DUBAI (Reuters) – Iran has temporarily freed about 85,000 people from jail, including political prisoners, in response to the coronavirus epidemic, a judiciary spokesman said on Tuesday.
Iran has reported 16,169 coronavirus cases and 988 deaths from the virus in one of the worst national outbreaks outside China, where the pandemic originated.
“So far, some 85,000 prisoners have been released … Also in the jails we have taken precautionary measures to confront the outbreak,” judiciary spokesman Gholamhossein Esmaili said.
Asked whether political prisoners were among those freed, he told a briefing aired by state television: “Yes, about 50% of the security-related prisoners have been released.” He did not say when those freed must return to jail.
Iran announced the release of 70,000 prisoners on March 9 in response to the virus, but none were political detainees.
The U.N. Special Rapporteur on human rights in Iran, Javaid Rehman, said then that he had asked Tehran to free all political prisoners temporarily from the country’s overcrowded and disease-ridden jails to help contain the spread of the virus.
Rehman said only those serving sentences of less than five years had been freed, while prisoners charged with heavier sentences and those linked to participation in anti-government protests remained in jail.
Rights activists say the Islamic Republic has freed at least a dozen political prisoners in the past few days but that the most prominent political prisoners remain incarcerated.
Before the March 9 release, Iran said it had 189,500 people in prison, according to a report Rehman submitted to the Human Rights Council in January. They are believed to include hundreds arrested during or after anti-government protests in November.
The United States has urged Iran to free dozens of dual nationals and foreigners held mainly on spying charges, saying Washington would hold the Tehran government directly responsible for any American deaths.
On Tuesday, the husband of jailed British-Iranian aid worker Nazanin Zaghari-Ratcliffe said she had been temporarily released in Iran for two weeks.
Iran’s clerical rulers have rejected locking down cities but have advised people not to travel before Iranian new year on March 20.
Many Iranians have ignored calls by the health authorities to stay at home, and shops and restaurants are open. Iran’s top authority, Supreme Leader Ayatollah Ali Khamenei, has issued a religious ruling prohibiting ‘unnecessary’ trips.
“Stay at home … Shopping for the new year is like committing suicide these days,” a health ministry official told the state television, which said millions of Iranians could die of the virus if people traveled for the new year holidays.
Mass Friday prayers have been canceled across the country, it said, and the holy Shi’ite Muslim sites and shrines in Mashhad and Qom have been closed.
Police dispersed a group of hardline religious demonstrators who gathered late on Monday at Imam Reza Shrine in Mashhad and Masumeh Shrine in Qom to protest against their closure, state media reported. Two protesters had been arrested.
Officials have blamed U.S. sanctions, reimposed on Tehran since Washington quit Iran’s 2015 nuclear agreement with six powers, for hampering Tehran’s fight against the coronavirus.
Tehran has urged other countries to back its call for a lifting of U.S. sanctions because of the coronavirus pandemic.
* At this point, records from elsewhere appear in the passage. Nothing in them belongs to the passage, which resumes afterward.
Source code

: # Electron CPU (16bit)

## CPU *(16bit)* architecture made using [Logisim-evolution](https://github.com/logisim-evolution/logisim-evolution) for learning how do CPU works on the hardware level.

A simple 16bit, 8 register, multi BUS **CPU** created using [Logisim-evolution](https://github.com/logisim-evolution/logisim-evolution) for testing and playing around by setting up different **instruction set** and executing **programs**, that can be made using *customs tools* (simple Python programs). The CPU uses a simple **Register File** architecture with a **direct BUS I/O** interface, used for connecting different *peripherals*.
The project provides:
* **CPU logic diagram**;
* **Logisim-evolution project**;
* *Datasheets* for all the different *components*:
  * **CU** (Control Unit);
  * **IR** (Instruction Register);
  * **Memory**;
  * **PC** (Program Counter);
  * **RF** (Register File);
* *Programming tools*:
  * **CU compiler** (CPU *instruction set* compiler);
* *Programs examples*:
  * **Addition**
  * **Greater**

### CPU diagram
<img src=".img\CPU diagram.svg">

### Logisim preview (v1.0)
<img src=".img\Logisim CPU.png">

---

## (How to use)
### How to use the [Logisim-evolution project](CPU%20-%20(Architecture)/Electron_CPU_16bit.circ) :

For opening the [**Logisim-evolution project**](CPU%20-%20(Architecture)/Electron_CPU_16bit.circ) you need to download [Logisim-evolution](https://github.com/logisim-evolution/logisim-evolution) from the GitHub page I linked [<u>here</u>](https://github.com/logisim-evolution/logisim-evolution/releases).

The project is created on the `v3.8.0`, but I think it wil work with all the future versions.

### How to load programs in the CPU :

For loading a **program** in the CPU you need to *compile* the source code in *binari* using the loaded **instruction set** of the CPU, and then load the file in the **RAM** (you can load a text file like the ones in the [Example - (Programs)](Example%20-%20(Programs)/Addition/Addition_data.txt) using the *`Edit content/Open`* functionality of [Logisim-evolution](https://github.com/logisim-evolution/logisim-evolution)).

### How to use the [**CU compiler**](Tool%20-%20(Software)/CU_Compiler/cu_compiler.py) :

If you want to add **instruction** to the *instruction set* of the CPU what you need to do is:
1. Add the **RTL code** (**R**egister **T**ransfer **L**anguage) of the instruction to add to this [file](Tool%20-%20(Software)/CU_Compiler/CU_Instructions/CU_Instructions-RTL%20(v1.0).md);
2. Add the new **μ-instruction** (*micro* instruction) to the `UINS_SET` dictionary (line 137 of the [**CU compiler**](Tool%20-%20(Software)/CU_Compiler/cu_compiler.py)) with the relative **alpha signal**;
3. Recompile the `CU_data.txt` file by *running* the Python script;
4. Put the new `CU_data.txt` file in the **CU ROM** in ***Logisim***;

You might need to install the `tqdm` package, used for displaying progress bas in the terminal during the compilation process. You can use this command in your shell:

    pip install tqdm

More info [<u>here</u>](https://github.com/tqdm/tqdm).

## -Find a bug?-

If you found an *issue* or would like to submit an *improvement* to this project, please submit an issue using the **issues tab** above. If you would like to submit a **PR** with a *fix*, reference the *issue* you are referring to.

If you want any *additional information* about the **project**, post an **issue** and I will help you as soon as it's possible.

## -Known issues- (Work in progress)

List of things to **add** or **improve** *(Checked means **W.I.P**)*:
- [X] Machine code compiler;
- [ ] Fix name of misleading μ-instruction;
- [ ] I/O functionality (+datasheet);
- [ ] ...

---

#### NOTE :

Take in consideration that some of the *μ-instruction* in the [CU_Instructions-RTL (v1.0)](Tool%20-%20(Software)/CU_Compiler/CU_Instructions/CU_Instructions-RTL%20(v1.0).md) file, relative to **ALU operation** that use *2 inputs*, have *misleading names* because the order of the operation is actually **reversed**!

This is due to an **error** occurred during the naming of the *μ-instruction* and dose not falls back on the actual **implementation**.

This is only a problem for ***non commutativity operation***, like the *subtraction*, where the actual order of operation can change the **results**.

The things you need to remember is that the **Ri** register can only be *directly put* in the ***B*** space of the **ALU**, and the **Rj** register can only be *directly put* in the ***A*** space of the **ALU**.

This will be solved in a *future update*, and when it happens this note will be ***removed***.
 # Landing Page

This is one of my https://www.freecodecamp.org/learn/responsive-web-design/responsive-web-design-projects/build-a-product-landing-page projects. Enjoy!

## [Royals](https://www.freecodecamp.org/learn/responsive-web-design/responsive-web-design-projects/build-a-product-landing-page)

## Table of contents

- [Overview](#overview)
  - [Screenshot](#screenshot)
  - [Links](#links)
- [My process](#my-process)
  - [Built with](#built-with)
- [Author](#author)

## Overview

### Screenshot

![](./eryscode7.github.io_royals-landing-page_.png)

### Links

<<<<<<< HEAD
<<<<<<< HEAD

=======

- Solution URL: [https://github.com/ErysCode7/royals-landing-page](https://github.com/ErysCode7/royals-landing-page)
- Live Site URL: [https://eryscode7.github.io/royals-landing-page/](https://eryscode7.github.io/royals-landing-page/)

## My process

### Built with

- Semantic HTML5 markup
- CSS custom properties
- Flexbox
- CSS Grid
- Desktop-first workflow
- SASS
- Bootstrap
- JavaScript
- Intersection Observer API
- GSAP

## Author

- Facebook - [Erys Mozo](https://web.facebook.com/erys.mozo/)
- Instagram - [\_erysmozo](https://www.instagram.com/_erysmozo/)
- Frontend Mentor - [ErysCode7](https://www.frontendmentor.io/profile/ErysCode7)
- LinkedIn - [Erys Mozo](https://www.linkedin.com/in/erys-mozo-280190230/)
“Unlawful US sanctions drained Iran’s economic resources, impairing ability to fight #COVID19,”Iranian Foreign Minister Mohammad Javad Zarif tweeted on Tuesday.
But sources familiar with the matter have said Washington is unlikely to ease the sanctions.
Last week, Iran said it had asked the International Monetary Fund for $5 billion in emergency funding to combat the outbreak. To mitigate economic pressure on Iranians, the government has ordered delays in business tax and loan repayments until May.
About 3 million lower-income families with no permanent jobs will also receive cash handouts up to six million rials (around $400) in four stages.